> Exercise prompt: From the entries below, report only the number of lines that contain the word "支持快速随机访问".

> Dataset:
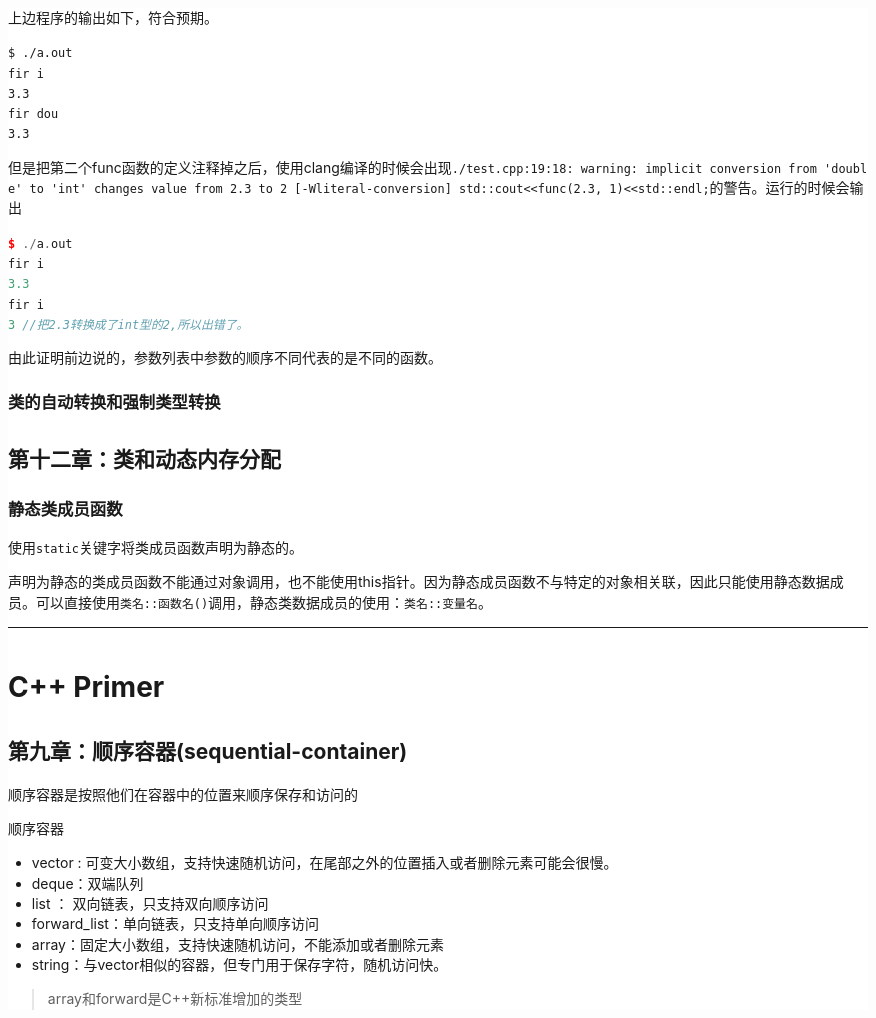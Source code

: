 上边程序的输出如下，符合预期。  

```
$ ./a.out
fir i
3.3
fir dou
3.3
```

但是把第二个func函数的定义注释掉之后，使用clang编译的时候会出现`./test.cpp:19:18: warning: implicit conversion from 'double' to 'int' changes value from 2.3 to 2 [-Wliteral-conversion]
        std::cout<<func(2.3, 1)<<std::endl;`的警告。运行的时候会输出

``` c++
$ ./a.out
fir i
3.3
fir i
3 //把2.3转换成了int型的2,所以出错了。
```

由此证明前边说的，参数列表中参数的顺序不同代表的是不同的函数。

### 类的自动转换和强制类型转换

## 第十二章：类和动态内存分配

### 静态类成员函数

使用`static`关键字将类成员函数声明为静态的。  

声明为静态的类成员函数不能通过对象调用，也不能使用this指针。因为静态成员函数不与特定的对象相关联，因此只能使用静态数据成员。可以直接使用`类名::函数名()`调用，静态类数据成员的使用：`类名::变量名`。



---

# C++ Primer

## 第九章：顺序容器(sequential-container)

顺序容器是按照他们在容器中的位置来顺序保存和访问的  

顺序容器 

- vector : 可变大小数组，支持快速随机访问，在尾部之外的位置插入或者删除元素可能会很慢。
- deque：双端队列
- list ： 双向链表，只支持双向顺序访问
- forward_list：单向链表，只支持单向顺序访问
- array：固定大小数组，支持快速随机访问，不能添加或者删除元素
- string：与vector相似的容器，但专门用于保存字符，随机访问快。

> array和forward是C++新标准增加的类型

> Solution below: 2